Guardando alle materie prime, i gruppi minerari si trovano certamente in una posizione di vantaggio. Questo si traduce anche in una maggiore appetibilità per i fondi?
Ci sono alcune società focalizzate sull’estrazione di materie prime fondamentali per l’elettrificazione del trasporto, come litio e rame, che si trovano davanti a un’accelerazione dei volumi di domanda, e per cui diventano più interessanti per gli investitori. Tuttavia, queste società rimangono dei fornitori di commodity, legate quindi alle variazioni di prezzo dei minerali che vendono. Il prezzo del litio, per esempio, è passato dai 10mila dollari/tonnellata nel 2021 a 65mila a inizio 2023 per tornare sotto i 30mila. Questa volatilità si riflette negli utili e nelle valutazioni delle aziende, e li rende naturalmente investimenti più rischiosi rispetto ad investimenti in aziende i cui prodotti hanno prezzi stabili e contrattualizzati.
Nel vostro report scrivete anche che le migliori opportunità sono nel settore dei fornitori di componenti elettrici/elettronici. Perché?
Secondo noi le società che producono i chip per la gestione e conversione della potenza (l’inverter che controlla il motore elettrico, il convertitore che consente di trasformare la corrente alternata in continua per la ricarica della batteria…), hanno il miglior profilo di rischio-rendimento perché il valore di questi prodotti su un veicolo elettrico è oltre due volte quello di un veicolo a combustione, per cui più rapidamente avviene la transizione, più rapidamente queste aziende possono crescere. Inoltre, aziende come Infineon ed ST Microelectronics forniscono i micro-controller per alcune funzioni di guida assistita e autonoma, per cui hanno un ulteriore opportunità di mercato parallela a quella dell’elettrificazione. E, last but not least, oggi sono a valutazioni decisamente interessanti rispetto al potenziale di crescita che vediamo.
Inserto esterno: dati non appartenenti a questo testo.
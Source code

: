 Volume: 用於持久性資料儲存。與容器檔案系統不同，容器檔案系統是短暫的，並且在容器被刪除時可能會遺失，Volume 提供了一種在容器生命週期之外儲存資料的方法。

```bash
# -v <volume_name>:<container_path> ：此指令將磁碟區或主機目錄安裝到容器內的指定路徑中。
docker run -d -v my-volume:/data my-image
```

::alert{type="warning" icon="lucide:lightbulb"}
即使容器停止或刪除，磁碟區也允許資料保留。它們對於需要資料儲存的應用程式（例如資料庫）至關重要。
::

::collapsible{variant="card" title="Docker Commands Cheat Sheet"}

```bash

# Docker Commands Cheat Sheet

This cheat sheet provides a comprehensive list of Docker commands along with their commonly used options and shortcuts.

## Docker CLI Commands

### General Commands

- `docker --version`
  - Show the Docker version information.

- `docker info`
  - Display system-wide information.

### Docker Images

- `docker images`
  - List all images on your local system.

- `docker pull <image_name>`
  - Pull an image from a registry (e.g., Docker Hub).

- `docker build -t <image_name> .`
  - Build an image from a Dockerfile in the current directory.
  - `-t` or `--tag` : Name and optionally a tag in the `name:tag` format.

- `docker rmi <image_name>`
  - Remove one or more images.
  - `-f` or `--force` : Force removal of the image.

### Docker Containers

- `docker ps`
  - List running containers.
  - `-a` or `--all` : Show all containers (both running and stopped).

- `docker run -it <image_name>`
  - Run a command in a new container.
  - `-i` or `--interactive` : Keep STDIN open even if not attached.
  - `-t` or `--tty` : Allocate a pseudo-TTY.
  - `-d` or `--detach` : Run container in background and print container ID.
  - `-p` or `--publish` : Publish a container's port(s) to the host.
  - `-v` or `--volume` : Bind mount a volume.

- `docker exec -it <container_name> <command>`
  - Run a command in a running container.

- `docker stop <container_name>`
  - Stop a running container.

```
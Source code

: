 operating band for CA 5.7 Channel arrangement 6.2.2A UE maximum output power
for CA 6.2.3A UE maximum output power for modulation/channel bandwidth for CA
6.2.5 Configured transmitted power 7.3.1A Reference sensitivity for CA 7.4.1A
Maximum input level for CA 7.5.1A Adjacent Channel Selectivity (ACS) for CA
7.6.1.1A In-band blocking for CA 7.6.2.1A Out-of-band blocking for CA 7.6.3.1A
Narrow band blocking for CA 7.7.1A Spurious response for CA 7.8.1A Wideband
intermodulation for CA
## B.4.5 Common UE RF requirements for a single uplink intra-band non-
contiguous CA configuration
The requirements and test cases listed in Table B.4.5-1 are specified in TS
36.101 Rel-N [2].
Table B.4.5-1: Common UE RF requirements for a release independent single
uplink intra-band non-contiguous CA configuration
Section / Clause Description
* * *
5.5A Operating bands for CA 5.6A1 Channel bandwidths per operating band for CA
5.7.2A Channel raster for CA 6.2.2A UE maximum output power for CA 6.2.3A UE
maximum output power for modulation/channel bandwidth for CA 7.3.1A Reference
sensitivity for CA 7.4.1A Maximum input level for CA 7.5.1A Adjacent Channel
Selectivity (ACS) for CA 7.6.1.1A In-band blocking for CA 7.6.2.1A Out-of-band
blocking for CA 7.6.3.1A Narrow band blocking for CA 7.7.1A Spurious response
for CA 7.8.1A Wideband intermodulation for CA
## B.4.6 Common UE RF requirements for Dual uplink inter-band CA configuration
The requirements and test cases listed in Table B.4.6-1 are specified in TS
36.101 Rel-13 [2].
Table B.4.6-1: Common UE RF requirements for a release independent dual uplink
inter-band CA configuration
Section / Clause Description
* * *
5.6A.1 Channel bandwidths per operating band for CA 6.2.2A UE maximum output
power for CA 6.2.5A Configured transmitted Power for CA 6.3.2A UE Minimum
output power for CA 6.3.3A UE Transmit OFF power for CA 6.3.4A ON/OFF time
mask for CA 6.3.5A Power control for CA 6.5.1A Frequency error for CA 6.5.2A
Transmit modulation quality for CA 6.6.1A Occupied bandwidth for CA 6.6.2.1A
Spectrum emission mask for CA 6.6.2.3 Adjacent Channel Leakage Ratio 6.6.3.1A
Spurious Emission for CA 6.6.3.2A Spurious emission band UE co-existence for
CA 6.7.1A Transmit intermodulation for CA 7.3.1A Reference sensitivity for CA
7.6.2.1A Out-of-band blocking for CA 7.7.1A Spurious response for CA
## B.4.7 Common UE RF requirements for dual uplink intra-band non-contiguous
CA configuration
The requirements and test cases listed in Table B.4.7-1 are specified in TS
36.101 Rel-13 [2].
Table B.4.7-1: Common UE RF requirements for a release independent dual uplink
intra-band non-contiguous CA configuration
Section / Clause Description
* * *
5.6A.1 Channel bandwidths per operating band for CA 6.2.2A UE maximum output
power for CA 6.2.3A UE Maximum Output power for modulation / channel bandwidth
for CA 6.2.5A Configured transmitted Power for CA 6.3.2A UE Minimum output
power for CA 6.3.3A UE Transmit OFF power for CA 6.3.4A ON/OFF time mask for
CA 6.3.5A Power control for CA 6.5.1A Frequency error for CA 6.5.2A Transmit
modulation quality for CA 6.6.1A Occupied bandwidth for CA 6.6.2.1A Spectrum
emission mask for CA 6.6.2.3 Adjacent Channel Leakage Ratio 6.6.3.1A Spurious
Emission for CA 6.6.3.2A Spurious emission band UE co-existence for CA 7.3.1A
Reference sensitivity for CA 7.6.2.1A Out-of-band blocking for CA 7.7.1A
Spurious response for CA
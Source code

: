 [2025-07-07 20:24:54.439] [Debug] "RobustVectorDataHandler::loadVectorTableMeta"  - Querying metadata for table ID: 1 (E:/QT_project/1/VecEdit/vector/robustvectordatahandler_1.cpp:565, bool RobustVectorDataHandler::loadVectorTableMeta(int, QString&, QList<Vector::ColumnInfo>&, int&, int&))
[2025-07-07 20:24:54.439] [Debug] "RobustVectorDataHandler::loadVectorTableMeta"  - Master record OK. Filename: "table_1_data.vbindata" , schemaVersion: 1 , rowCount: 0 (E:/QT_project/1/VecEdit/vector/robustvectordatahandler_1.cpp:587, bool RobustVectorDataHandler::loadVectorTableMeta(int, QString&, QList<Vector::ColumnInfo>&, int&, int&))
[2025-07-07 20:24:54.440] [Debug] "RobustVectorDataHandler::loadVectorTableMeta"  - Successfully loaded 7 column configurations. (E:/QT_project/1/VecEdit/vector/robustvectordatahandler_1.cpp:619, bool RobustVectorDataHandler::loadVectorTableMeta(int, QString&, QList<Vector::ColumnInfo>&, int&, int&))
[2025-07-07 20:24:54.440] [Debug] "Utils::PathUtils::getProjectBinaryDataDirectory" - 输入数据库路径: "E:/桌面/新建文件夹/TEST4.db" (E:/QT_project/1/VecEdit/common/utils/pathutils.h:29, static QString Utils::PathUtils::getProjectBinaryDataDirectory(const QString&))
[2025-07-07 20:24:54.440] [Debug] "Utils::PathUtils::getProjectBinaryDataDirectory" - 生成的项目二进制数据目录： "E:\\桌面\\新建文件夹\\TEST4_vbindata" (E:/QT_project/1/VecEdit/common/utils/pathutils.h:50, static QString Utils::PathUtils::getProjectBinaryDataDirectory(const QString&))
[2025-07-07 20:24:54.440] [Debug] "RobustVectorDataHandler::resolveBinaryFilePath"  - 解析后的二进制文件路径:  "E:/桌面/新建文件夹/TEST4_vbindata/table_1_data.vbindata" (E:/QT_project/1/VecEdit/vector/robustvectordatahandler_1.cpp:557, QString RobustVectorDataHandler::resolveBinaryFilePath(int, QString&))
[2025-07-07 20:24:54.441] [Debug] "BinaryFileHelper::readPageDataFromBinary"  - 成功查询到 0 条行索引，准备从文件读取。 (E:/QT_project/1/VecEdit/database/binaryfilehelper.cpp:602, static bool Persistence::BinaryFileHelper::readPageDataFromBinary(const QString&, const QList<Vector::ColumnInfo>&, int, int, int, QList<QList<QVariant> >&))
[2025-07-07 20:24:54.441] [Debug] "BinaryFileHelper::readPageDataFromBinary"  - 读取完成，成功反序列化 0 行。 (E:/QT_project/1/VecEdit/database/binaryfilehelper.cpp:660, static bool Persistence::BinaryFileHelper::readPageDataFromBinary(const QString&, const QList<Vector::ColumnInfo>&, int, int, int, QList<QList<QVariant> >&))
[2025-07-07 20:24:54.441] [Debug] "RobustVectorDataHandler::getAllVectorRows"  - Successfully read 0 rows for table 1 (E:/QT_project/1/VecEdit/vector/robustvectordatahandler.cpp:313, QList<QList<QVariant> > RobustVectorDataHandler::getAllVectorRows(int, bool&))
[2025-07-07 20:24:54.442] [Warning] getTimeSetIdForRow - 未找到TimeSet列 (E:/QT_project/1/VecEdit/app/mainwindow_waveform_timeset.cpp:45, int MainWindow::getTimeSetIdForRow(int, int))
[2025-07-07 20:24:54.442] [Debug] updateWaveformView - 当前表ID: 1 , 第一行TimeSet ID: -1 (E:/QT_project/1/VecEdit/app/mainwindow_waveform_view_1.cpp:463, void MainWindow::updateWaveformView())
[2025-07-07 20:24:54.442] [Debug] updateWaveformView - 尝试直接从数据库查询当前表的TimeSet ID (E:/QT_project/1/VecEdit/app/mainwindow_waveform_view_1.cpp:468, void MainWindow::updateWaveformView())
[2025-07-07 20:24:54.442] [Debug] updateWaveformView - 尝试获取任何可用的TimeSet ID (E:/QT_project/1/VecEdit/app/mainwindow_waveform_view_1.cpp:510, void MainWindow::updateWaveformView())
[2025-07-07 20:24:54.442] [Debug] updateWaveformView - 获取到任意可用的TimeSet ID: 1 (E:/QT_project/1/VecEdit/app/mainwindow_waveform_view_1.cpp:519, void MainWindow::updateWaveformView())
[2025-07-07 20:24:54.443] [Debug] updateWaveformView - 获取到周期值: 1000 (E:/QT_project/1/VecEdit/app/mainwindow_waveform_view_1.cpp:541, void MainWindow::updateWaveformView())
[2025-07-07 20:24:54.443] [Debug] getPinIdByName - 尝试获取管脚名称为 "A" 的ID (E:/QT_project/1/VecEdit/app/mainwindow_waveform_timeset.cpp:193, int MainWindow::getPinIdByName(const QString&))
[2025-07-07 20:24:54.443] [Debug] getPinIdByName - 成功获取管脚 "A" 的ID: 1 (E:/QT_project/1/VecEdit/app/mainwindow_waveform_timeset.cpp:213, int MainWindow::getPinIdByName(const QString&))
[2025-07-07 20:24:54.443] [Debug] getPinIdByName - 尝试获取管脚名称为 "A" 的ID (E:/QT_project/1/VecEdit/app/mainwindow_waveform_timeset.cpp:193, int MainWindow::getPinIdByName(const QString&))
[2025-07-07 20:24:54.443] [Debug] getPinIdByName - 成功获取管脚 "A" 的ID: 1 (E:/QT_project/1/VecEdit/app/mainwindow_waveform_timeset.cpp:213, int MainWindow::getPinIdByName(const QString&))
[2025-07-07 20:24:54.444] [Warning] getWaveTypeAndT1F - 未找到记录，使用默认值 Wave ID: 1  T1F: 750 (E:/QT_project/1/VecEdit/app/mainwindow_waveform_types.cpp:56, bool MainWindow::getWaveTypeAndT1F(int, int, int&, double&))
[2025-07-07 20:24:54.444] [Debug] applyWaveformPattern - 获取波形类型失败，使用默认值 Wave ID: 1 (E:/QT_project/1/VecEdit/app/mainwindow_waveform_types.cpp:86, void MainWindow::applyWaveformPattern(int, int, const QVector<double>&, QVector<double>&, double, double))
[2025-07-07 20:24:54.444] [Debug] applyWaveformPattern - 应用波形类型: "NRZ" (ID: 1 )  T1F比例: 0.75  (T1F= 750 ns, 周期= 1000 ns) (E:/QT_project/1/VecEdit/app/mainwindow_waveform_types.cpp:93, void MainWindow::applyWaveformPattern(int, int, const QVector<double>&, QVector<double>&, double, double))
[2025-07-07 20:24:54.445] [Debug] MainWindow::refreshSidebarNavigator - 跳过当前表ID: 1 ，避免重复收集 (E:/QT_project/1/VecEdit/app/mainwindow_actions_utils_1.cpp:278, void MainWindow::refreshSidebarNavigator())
Il quadro dei costruttori appare molto fluido. Quali sono i criteri da seguire?
Come Ambienta preferiamo sempre guardare ad aziende che operano in mercati “business to business” che “business to consumer” perché i criteri di acquisto sono più razionali, mentre la scelta tra una BMW un’Audi o una Mercedes da parte di un consumatore non sempre lo è. La situazione dei costruttori è difficile da navigare.
Da una parte gli “incumbent” sono già indebitati, devono investire per convertire i loro prodotti e impianti produttivi e gestire un grosso cambiamento culturale mentre competono con player come Tesla e BYD che già dominano il mercato dell’elettrico.
Dall’altra, costruire da zero un produttore di auto non è impresa facile, la stessa Tesla è arrivata diverse volte sull’orlo del fallimento, e non stupirebbe vedere alcuni dei nuovi arrivati acquisiti a prezzi stracciati. Applicando i criteri che usiamo in tutti i nostri investimenti, quindi aziende i cui prodotti/servizi generano un impatto ambientale positivo, con un vantaggio competitivo sostenibile a valutazioni attraenti, facciamo fatica a trovare costruttori auto interessanti.